Lake Charles LNG (former name: Trunkline LNG as import terminal) is a liquefied natural gas export terminal proposed in Lake Charles, Louisiana, United States. It is owned by the subsidiary of Energy Transfer. Together with Royal Dutch Shell there was a plan to build a 15 million tons per year liquefaction plant to the terminal to allow LNG export. The existing Lake Charles LNG import and regasification terminal has approximately 430,000 cubic meters of above ground LNG storage capacity, two deep water docks capable of handling ships with up to 217,000 cubic meters of capacity, and a deep-water turning basin.
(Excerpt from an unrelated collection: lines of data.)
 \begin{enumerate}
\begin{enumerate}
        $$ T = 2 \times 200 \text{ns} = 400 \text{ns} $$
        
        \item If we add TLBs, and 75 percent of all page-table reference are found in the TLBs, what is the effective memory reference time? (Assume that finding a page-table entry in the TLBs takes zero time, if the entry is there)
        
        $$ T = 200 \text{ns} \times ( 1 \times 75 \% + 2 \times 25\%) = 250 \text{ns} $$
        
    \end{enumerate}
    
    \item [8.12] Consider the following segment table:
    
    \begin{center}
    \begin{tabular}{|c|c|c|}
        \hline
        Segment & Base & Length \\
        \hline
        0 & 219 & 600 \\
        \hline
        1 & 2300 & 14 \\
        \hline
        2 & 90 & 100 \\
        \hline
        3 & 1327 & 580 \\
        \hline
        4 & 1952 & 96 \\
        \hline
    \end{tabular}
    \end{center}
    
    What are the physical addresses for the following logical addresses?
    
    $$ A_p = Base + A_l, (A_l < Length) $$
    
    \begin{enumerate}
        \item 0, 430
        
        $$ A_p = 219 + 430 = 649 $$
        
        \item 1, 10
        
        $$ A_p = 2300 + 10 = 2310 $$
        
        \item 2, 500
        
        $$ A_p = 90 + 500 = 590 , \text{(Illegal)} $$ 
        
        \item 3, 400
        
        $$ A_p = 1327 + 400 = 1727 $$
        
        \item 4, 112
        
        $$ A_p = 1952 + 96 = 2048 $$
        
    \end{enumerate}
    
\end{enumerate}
As Trunkline LNG, The Phase I expansion included a second ship berth and a new LNG storage tank that increased terminal storage capacity to 9 Gcuft, and was placed in service on April 5, 2006. Trunkline LNG completed the Phase II terminal expansion in early July 2006, increasing sustained sendout capacity to 1.8 Gcuft/d and peak sendout capacity to 2.1 Gcuft/d. The Phase II expansion also included the construction of unloading capabilities at the terminal's second dock.

According to Energy Transfer's website, the LNG project would have converted Energy Transfer's existing Lake Charles LNG import and regasification terminal into an LNG liquefaction and export facility utilizing existing infrastructure. The project was fully permitted by the Federal Energy Regulatory Commission for three 5.5 MPTA liquefaction trains, which will utilize existing infrastructure.

On December 18, 2025, Energy Transfer announced the decision to suspend development of Lake Charles LNG. “Energy Transfer management has determined that its continued development of the project is not warranted … but remains open to discussions with third parties who may have an interest in developing the project,” the company said.